The paper by Tëmkin and Eldredge (2007) also contains an evolutionary analysis of the musical instrument known as a Baltic psaltery (a plucked stringed instrument similar to a zither). The phylogeny was presented as a tree in that paper, but the relationships have also been conceptualized as a network in a later analysis (see Veloz et al. 2012).

Note There is a follow-up post here: Trees and networks of written manuscripts.

References

Barnet B (2004) Material cultural evolution: an interview with Niles Eldredge. Fibreculture Journal Issue 3: FCJ-017.

Eldredge N (2000) Biological and material cultural evolution: are there any true parallels? In: Tonneau F., Thompson NS (eds) Perspectives in Ethology: Evolution, Culture, and Behavior, pp. 113-153. Kluwer Academic, New York.

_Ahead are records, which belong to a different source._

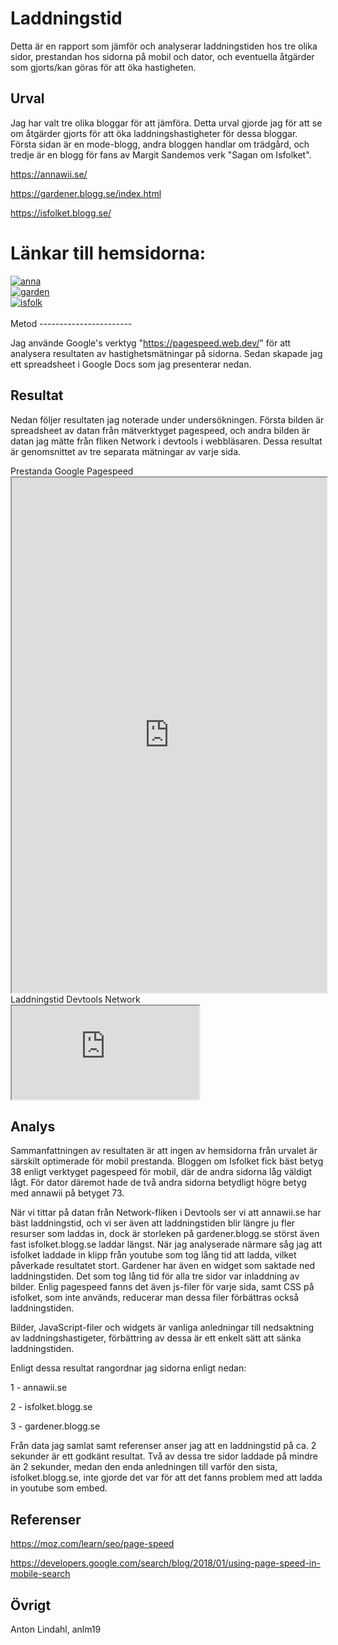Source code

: Laddningstid
=======================

Detta är en rapport som jämför och analyserar laddningstiden hos tre olika sidor, prestandan hos sidorna
på mobil och dator, och eventuella åtgärder som gjorts/kan göras för att öka hastigheten.

Urval
-----------------------

Jag har valt tre olika bloggar för att jämföra. Detta urval gjorde jag för att se om åtgärder gjorts för att öka
laddningshastigheter för dessa bloggar. Första sidan är en mode-blogg, andra bloggen handlar om trädgård,
och tredje är en blogg för fans av Margit Sandemos verk "Sagan om Isfolket".

https://annawii.se/

https://gardener.blogg.se/index.html

https://isfolket.blogg.se/

<div class="landingpage">
    <h1>Länkar till hemsidorna:</h1>
    <div class="box1">
        <a href="https://annawii.se/" target="_blank">
            <picture>
                <source media="(min-width: 668px)" srcset="%base_url%/image/annawii.png">
                <img src="%base_url%/image/annawii.png&w=667" alt="anna">
            </picture>
        </a>
    </div>
    <div class="box1">
        <a href="https://gardener.blogg.se/index.html" target="_blank">
            <picture>
                <source media="(min-width: 668px)" srcset="%base_url%/image/gardener.png">
                <img src="%base_url%/image/gardener.png&w=667" alt="garden">
            </picture>
        </a>
    </div>
    <div class="box1">
        <a href="https://isfolket.blogg.se/" target="_blank">
            <picture>
                <source media="(min-width: 668px)" srcset="%base_url%/image/isfolket.png">
                <img src="%base_url%/image/isfolket.png&w=667" alt="isfolk">
            </picture>
        </a>
    </div>
</div>

<br>
Metod
-----------------------

Jag använde Google's verktyg "https://pagespeed.web.dev/" för att analysera resultaten av hastighetsmätningar på sidorna.
Sedan skapade jag ett spreadsheet i Google Docs som jag presenterar nedan.

Resultat
-----------------------

Nedan följer resultaten jag noterade under undersökningen. Första bilden är spreadsheet av datan från mätverktyget pagespeed,
och andra bilden är datan jag mätte från fliken Network i devtools i webbläsaren. Dessa resultat är genomsnittet av tre
separata mätningar av varje sida.

<div class="landingpage">
    <div class="box3">
        Prestanda Google Pagespeed
        <div class="embed-container">
            <iframe width="100%" height="824" title="Pagespeed Prestanda" src="https://docs.google.com/spreadsheets/d/e/2PACX-1vTKB-YunmUDJ6X3slmevdIi7BS5Rn6tG5IR3e9YmH8VtE5wJnXrJuvLJhOpuCGNBHBD9KmYecg8lwTb/pubhtml?widget=true&amp;headers=false"></iframe>
        </div>
    </div>
    <div class="box3">
        Laddningstid Devtools Network
        <div class="embed-container">
            <iframe title="Devtools Laddningstid" src="https://docs.google.com/spreadsheets/d/e/2PACX-1vREx6Y1ISCWllfRVdhEtpc-1A1v2SN9FwnUL1BDD_x_ffprSd_3p4CGwOx1IWbhb-pX5_Wus9oeNlzK/pubhtml?widget=true&amp;headers=false"></iframe>
        </div>
    </div>
</div>

Analys
-----------------------

Sammanfattningen av resultaten är att ingen av hemsidorna från urvalet är särskilt optimerade för mobil prestanda. Bloggen om Isfolket fick bäst betyg 38 enligt
verktyget pagespeed för mobil, där de andra sidorna låg väldigt lågt. För dator däremot hade de två andra sidorna betydligt högre betyg med annawii på betyget 73.

När vi tittar på datan från Network-fliken i Devtools ser vi att annawii.se har bäst laddningstid, och vi ser även att laddningstiden blir längre ju fler resurser
som laddas in, dock är storleken på gardener.blogg.se störst även fast isfolket.blogg.se laddar längst. När jag analyserade närmare såg jag att isfolket laddade
in klipp från youtube som tog lång tid att ladda, vilket påverkade resultatet stort. Gardener har även en widget som saktade ned laddningstiden. Det som tog
lång tid för alla tre sidor var inladdning av bilder. Enlig pagespeed fanns det även js-filer för varje sida, samt CSS på isfolket, som inte används, reducerar
man dessa filer förbättras också laddningstiden.

Bilder, JavaScript-filer och widgets är vanliga anledningar till nedsaktning av laddningshastigeter, förbättring av dessa är ett enkelt sätt att sänka laddningstiden.

Enligt dessa resultat rangordnar jag sidorna enligt nedan:

1 - annawii.se

2 - isfolket.blogg.se

3 - gardener.blogg.se

Från data jag samlat samt referenser anser jag att en laddningstid på ca. 2 sekunder är ett godkänt resultat. Två av dessa tre sidor laddade på mindre än 2 sekunder,
medan den enda anledningen till varför den sista, isfolket.blogg.se, inte gjorde det var för att det fanns problem med att ladda in youtube som embed.

Referenser
-----------------------

https://moz.com/learn/seo/page-speed

https://developers.google.com/search/blog/2018/01/using-page-speed-in-mobile-search

Övrigt
-----------------------

Anton Lindahl, anlm19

Eldredge N (2002) An overview of piston-valved cornet history. Historic Brass Society Journal 14: 337-390.

Eldredge N (2009) Material cultural macroevolution. In: Prentiss AM, Kuijt I, Chatters JC (eds) Macroevolution in Human Prehistory: Evolutionary Theory and Processual Archaeology, pp. 297-316. Springer, New York.

Eldredge N (2011) Paleontology and cornets: thoughts on material cultural evolution. Evolution: Education and Outreach 4: 364-373.

Kelly K (2010) What Technology Wants. Viking Press, New York.

Tëmkin I, Eldredge N (2007) Phylogenetics and material cultural evolution. Current Anthropology 48: 146-153.

Veloz T, Tëmkin I, Gabora L (2012) A conceptual network-based approach to inferring the cultural evolutionary history of the Baltic psaltery. In: Miyake N, Peebles D, Cooper RP (eds) Proceedings of CogSci 2012: 34th Annual Meeting of the Cognitive Science Society, pp. 2487-2492. Cognitive Science Society, Austin TX.

Walker G (26 July 2003) The Collector. New Scientist 179: 38-41.

Wertheim M (9 March 2004) Scientist at work — Niles Eldredge: Bursts of cornets and evolution bring harmony to night and day. New York Times.